What the heck is Do Over, you might ask? Given that my other three favourites are well-known and pretty typical, it didn’t seem like much of a cool unique favourite.

Do Over was a comedy/drama/fantasy television series that got axed after about fifteen or sixteen episodes. Was it really that bad, though?

I had seen the trailer for it on television and it immediately made me want to watch. It was about a 34-year-old man, who, after an accident, is sent back into the past and finds himself as a teenager in high school. Now, I don’t really know Penn Badgley, but apparently he was fifteen at the time he played main character Joel, and everyone laughs at his time/experience with Do Over. The series aired in 2002. I was only about eleven years old at the time.

Cast of Do Over
Cast of Do Over

I loved this concept of time travel being used in a television show, and the comedy really pulled me in, and it sounded very Back to the Future-like. And BTTF is my favourite movie.

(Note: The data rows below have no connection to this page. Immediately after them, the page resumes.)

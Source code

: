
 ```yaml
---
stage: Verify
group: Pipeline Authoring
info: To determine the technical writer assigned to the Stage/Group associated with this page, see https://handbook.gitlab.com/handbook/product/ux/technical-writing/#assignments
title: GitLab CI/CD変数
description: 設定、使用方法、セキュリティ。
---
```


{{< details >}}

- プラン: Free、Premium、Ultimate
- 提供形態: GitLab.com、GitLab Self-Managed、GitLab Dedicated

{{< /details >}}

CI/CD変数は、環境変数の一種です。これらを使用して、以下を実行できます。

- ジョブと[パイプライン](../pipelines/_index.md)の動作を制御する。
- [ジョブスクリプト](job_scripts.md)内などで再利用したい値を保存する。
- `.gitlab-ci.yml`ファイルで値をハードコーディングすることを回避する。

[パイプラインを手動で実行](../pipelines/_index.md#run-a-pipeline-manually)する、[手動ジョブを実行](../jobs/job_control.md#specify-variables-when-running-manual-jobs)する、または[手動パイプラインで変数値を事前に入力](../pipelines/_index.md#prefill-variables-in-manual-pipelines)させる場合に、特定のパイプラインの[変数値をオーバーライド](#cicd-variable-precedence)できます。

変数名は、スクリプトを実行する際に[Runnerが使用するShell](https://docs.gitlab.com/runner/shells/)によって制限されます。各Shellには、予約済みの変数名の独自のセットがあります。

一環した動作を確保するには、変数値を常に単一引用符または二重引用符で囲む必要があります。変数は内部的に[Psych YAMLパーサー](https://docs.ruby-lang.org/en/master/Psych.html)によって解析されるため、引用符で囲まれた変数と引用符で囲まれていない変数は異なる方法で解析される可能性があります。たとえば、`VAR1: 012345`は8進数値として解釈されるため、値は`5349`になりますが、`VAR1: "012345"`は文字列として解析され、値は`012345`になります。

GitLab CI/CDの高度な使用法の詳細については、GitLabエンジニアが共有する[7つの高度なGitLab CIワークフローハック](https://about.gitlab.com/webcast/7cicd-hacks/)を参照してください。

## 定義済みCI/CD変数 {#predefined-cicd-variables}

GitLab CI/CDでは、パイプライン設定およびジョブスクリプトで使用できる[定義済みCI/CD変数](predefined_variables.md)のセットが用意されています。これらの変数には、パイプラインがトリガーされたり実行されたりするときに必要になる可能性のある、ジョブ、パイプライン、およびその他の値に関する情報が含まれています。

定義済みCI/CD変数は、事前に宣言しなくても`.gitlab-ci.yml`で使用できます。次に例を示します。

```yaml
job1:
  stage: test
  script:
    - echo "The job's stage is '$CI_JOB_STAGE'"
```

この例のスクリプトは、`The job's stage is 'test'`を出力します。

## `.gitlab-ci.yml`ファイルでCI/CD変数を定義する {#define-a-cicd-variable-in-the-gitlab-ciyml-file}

I would come back from ballet class on Thursday and rush home, ready to watch Do Over. At some point, I think either the television show or my ballet class moved times, so I would sit and watch the episode even though I would be in a mad rush to go to ballet.

It was only a 24-minute show within a half hour slot, but I wanted to watch it more than anything. The Simpsons was always playing repeats, I had probably seen every Madeline episode, and Rugrats wasn’t at the top of my list. I only cared enough for Do Over.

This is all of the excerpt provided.